DATASET CONTENT
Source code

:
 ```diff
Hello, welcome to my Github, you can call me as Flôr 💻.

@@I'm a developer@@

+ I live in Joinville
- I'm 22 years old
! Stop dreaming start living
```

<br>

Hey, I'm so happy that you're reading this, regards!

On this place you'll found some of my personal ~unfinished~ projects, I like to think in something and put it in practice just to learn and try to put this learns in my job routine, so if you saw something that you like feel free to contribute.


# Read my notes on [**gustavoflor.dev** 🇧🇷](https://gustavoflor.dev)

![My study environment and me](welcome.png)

EXERCISE REQUIREMENTS
Restate every line of the listing word for word.

SOLVED PROBLEM
Source code

:
 ```diff
Hello, welcome to my Github, you can call me as Flôr 💻.

@@I'm a developer@@

+ I live in Joinville
- I'm 22 years old
! Stop dreaming start living
```

<br>

Hey, I'm so happy that you're reading this, regards!

On this place you'll found some of my personal ~unfinished~ projects, I like to think in something and put it in practice just to learn and try to put this learns in my job routine, so if you saw something that you like feel free to contribute.


# Read my notes on [**gustavoflor.dev** 🇧🇷](https://gustavoflor.dev)

![My study environment and me](welcome.png)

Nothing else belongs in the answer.